**Task objective**
Starting at the first line of the data, print each line verbatim up to and including the line bearing "## Disk Partitioning", omitting pictures.

**Data provided**
========

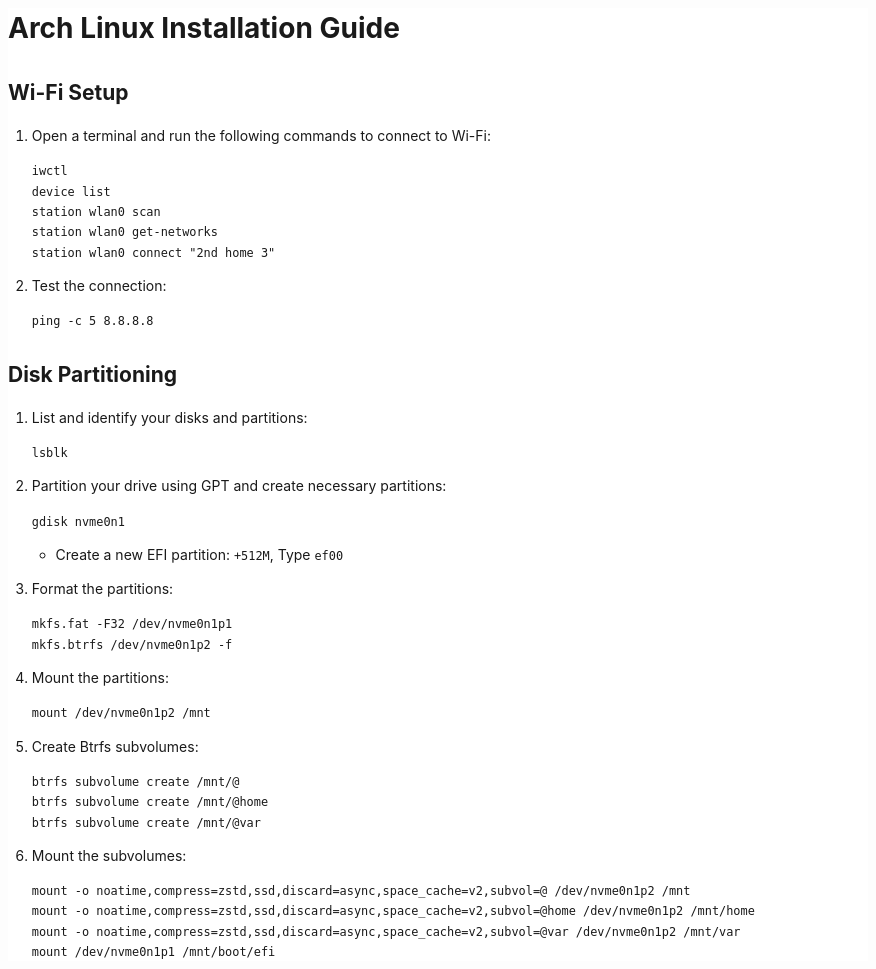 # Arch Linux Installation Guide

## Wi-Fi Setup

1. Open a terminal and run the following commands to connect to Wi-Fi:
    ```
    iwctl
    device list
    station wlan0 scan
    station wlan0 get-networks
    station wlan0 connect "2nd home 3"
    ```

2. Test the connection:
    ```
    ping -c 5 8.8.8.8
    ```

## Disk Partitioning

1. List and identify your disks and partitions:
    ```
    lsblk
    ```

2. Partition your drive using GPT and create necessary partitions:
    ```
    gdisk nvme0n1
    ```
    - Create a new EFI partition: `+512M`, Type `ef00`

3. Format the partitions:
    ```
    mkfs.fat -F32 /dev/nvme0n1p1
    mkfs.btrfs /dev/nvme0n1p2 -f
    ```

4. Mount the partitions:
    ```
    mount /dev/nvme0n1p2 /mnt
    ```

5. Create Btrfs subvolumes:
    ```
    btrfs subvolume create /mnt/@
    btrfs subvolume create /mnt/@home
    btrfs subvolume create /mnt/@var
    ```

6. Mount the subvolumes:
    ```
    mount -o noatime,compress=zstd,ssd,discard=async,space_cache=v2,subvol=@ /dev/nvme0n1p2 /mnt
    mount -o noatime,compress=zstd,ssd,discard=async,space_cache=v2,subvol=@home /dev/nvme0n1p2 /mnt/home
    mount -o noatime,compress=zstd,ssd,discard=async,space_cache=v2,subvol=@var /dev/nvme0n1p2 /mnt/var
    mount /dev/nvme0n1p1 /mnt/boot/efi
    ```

========

**Answer to the problem**
 # Arch Linux Installation Guide

## Wi-Fi Setup

1. Open a terminal and run the following commands to connect to Wi-Fi:
    ```
    iwctl
    device list
    station wlan0 scan
    station wlan0 get-networks
    station wlan0 connect "2nd home 3"
    ```

2. Test the connection:
    ```
    ping -c 5 8.8.8.8
    ```

## Disk Partitioning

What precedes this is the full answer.